- _Given data_
#####
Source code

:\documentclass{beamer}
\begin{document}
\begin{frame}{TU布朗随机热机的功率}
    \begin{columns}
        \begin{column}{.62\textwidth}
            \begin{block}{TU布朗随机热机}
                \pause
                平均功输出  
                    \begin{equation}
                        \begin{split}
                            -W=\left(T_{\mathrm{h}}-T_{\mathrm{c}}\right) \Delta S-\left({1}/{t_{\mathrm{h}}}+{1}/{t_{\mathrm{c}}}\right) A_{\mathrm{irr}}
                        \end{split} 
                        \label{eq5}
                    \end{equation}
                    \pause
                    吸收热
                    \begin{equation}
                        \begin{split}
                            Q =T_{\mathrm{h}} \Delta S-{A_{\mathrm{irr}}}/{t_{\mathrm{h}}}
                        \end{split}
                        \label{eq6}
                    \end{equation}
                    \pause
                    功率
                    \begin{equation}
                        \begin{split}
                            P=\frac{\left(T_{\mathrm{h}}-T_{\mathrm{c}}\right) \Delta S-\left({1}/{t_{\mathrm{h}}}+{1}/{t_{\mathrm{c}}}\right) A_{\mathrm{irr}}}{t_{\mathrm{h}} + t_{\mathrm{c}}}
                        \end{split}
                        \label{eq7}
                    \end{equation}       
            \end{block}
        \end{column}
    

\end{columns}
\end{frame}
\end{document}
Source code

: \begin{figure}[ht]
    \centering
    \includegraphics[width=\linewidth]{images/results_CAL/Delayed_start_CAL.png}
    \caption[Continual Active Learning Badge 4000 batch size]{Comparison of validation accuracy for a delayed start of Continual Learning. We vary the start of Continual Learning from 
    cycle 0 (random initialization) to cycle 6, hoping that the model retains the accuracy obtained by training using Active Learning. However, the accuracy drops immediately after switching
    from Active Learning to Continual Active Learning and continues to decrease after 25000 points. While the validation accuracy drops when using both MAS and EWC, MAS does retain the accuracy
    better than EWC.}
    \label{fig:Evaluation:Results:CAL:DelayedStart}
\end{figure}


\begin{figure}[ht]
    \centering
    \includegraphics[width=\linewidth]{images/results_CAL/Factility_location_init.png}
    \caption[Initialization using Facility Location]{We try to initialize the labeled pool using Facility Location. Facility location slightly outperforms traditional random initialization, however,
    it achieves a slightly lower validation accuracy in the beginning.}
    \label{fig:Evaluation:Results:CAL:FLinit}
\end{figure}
#####
Output every entry exactly.

- _Task solution_
Source code

:\documentclass{beamer}
\begin{document}
\begin{frame}{TU布朗随机热机的功率}
    \begin{columns}
        \begin{column}{.62\textwidth}
            \begin{block}{TU布朗随机热机}
                \pause
                平均功输出  
                    \begin{equation}
                        \begin{split}
                            -W=\left(T_{\mathrm{h}}-T_{\mathrm{c}}\right) \Delta S-\left({1}/{t_{\mathrm{h}}}+{1}/{t_{\mathrm{c}}}\right) A_{\mathrm{irr}}
                        \end{split} 
                        \label{eq5}
                    \end{equation}
                    \pause
                    吸收热
                    \begin{equation}
                        \begin{split}
                            Q =T_{\mathrm{h}} \Delta S-{A_{\mathrm{irr}}}/{t_{\mathrm{h}}}
                        \end{split}
                        \label{eq6}
                    \end{equation}
                    \pause
                    功率
                    \begin{equation}
                        \begin{split}
                            P=\frac{\left(T_{\mathrm{h}}-T_{\mathrm{c}}\right) \Delta S-\left({1}/{t_{\mathrm{h}}}+{1}/{t_{\mathrm{c}}}\right) A_{\mathrm{irr}}}{t_{\mathrm{h}} + t_{\mathrm{c}}}
                        \end{split}
                        \label{eq7}
                    \end{equation}       
            \end{block}
        \end{column}
    

\end{columns}
\end{frame}
\end{document}
Source code

: \begin{figure}[ht]
    \centering
    \includegraphics[width=\linewidth]{images/results_CAL/Delayed_start_CAL.png}
    \caption[Continual Active Learning Badge 4000 batch size]{Comparison of validation accuracy for a delayed start of Continual Learning. We vary the start of Continual Learning from 
    cycle 0 (random initialization) to cycle 6, hoping that the model retains the accuracy obtained by training using Active Learning. However, the accuracy drops immediately after switching
    from Active Learning to Continual Active Learning and continues to decrease after 25000 points. While the validation accuracy drops when using both MAS and EWC, MAS does retain the accuracy
    better than EWC.}
    \label{fig:Evaluation:Results:CAL:DelayedStart}
\end{figure}


\begin{figure}[ht]
    \centering
    \includegraphics[width=\linewidth]{images/results_CAL/Factility_location_init.png}
    \caption[Initialization using Facility Location]{We try to initialize the labeled pool using Facility Location. Facility location slightly outperforms traditional random initialization, however,
    it achieves a slightly lower validation accuracy in the beginning.}
    \label{fig:Evaluation:Results:CAL:FLinit}
\end{figure}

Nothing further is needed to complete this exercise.